(Beginning of Data for this exercise)
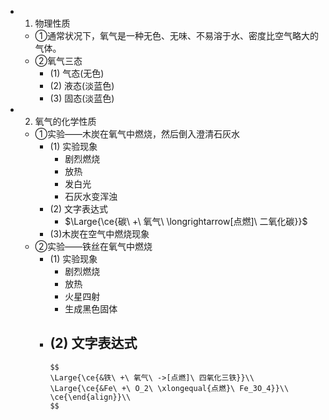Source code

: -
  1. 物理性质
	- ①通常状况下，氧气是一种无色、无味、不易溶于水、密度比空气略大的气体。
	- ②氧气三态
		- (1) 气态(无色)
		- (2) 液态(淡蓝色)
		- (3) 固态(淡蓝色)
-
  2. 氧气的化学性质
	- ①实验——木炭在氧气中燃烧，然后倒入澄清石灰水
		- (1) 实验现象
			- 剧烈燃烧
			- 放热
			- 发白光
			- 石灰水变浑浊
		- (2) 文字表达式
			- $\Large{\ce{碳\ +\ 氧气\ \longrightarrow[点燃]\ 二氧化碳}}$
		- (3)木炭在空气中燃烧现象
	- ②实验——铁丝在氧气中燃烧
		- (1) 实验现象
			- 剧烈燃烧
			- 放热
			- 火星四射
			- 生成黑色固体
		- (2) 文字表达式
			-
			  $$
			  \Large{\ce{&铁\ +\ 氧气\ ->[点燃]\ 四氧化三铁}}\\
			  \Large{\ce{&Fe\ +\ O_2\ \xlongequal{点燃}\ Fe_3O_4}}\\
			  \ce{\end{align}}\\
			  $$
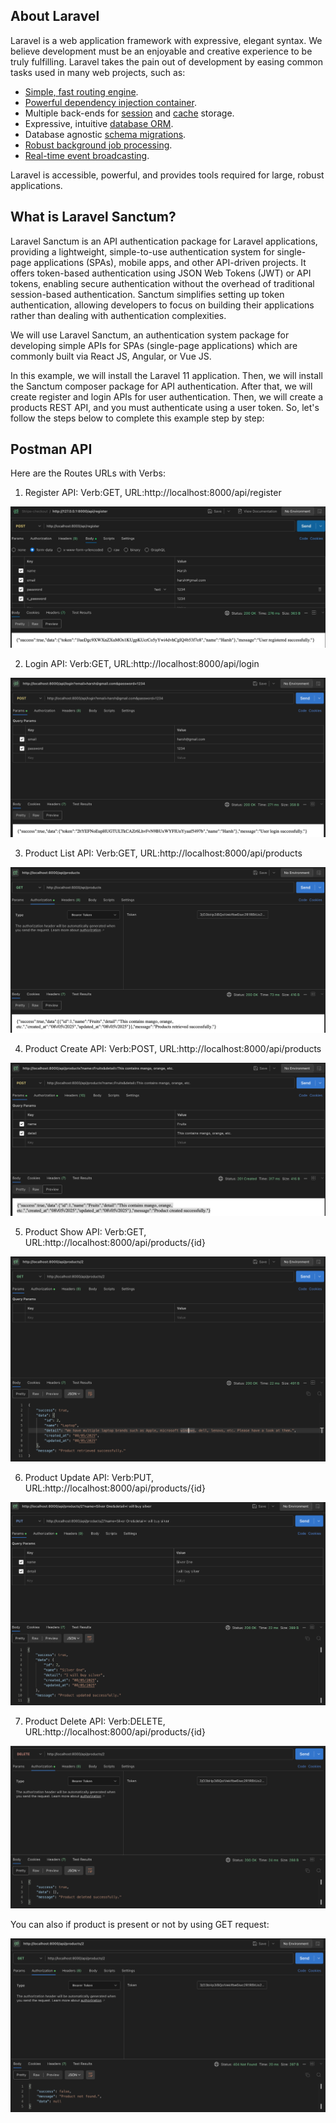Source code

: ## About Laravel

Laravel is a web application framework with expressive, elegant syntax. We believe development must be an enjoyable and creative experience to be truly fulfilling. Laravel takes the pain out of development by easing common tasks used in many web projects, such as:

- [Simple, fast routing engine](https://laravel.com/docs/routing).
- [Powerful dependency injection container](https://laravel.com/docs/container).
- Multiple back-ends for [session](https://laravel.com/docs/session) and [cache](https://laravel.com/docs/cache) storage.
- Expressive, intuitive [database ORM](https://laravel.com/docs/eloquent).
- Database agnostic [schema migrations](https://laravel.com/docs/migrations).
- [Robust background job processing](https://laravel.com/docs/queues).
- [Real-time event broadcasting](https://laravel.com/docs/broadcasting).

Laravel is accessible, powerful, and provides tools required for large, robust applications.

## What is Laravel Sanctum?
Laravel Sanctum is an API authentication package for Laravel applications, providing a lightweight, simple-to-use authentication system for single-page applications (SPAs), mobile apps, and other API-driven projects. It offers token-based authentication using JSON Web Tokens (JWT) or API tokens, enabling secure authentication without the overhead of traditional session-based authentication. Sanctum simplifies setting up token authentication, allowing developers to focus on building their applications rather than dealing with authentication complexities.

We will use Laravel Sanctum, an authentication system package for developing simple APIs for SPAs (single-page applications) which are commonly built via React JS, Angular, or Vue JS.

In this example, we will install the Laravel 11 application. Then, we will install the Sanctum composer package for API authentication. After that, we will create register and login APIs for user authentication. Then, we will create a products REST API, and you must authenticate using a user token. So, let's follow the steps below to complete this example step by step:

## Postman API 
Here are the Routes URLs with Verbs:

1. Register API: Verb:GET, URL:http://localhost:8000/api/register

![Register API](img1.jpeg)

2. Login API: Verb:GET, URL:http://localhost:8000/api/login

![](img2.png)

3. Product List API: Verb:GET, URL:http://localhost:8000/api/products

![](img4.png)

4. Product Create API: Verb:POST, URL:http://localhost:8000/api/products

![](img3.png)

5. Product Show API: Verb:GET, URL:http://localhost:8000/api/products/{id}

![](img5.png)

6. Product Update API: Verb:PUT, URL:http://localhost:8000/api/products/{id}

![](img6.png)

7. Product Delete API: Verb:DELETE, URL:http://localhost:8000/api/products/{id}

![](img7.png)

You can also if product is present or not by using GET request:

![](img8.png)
(End of Data for this exercise)
§ **Exercise details**
This task calls for the records to be copied exactly, without pictures.

§ **Reply**
Source code

: -
  1. 物理性质
	- ①通常状况下，氧气是一种无色、无味、不易溶于水、密度比空气略大的气体。
	- ②氧气三态
		- (1) 气态(无色)
		- (2) 液态(淡蓝色)
		- (3) 固态(淡蓝色)
-
  2. 氧气的化学性质
	- ①实验——木炭在氧气中燃烧，然后倒入澄清石灰水
		- (1) 实验现象
			- 剧烈燃烧
			- 放热
			- 发白光
			- 石灰水变浑浊
		- (2) 文字表达式
			- $\Large{\ce{碳\ +\ 氧气\ \longrightarrow[点燃]\ 二氧化碳}}$
		- (3)木炭在空气中燃烧现象
	- ②实验——铁丝在氧气中燃烧
		- (1) 实验现象
			- 剧烈燃烧
			- 放热
			- 火星四射
			- 生成黑色固体
		- (2) 文字表达式
			-
			  $$
			  \Large{\ce{&铁\ +\ 氧气\ ->[点燃]\ 四氧化三铁}}\\
			  \Large{\ce{&Fe\ +\ O_2\ \xlongequal{点燃}\ Fe_3O_4}}\\
			  \ce{\end{align}}\\
			  $$
Source code

: ## About Laravel

Laravel is a web application framework with expressive, elegant syntax. We believe development must be an enjoyable and creative experience to be truly fulfilling. Laravel takes the pain out of development by easing common tasks used in many web projects, such as:

- [Simple, fast routing engine](https://laravel.com/docs/routing).
- [Powerful dependency injection container](https://laravel.com/docs/container).
- Multiple back-ends for [session](https://laravel.com/docs/session) and [cache](https://laravel.com/docs/cache) storage.
- Expressive, intuitive [database ORM](https://laravel.com/docs/eloquent).
- Database agnostic [schema migrations](https://laravel.com/docs/migrations).
- [Robust background job processing](https://laravel.com/docs/queues).
- [Real-time event broadcasting](https://laravel.com/docs/broadcasting).

Laravel is accessible, powerful, and provides tools required for large, robust applications.

## What is Laravel Sanctum?
Laravel Sanctum is an API authentication package for Laravel applications, providing a lightweight, simple-to-use authentication system for single-page applications (SPAs), mobile apps, and other API-driven projects. It offers token-based authentication using JSON Web Tokens (JWT) or API tokens, enabling secure authentication without the overhead of traditional session-based authentication. Sanctum simplifies setting up token authentication, allowing developers to focus on building their applications rather than dealing with authentication complexities.

We will use Laravel Sanctum, an authentication system package for developing simple APIs for SPAs (single-page applications) which are commonly built via React JS, Angular, or Vue JS.

In this example, we will install the Laravel 11 application. Then, we will install the Sanctum composer package for API authentication. After that, we will create register and login APIs for user authentication. Then, we will create a products REST API, and you must authenticate using a user token. So, let's follow the steps below to complete this example step by step:

## Postman API 
Here are the Routes URLs with Verbs:

1. Register API: Verb:GET, URL:http://localhost:8000/api/register

![Register API](img1.jpeg)

2. Login API: Verb:GET, URL:http://localhost:8000/api/login

![](img2.png)

3. Product List API: Verb:GET, URL:http://localhost:8000/api/products

![](img4.png)

4. Product Create API: Verb:POST, URL:http://localhost:8000/api/products

![](img3.png)

5. Product Show API: Verb:GET, URL:http://localhost:8000/api/products/{id}

![](img5.png)

6. Product Update API: Verb:PUT, URL:http://localhost:8000/api/products/{id}

![](img6.png)

7. Product Delete API: Verb:DELETE, URL:http://localhost:8000/api/products/{id}

![](img7.png)

You can also if product is present or not by using GET request:

![](img8.png)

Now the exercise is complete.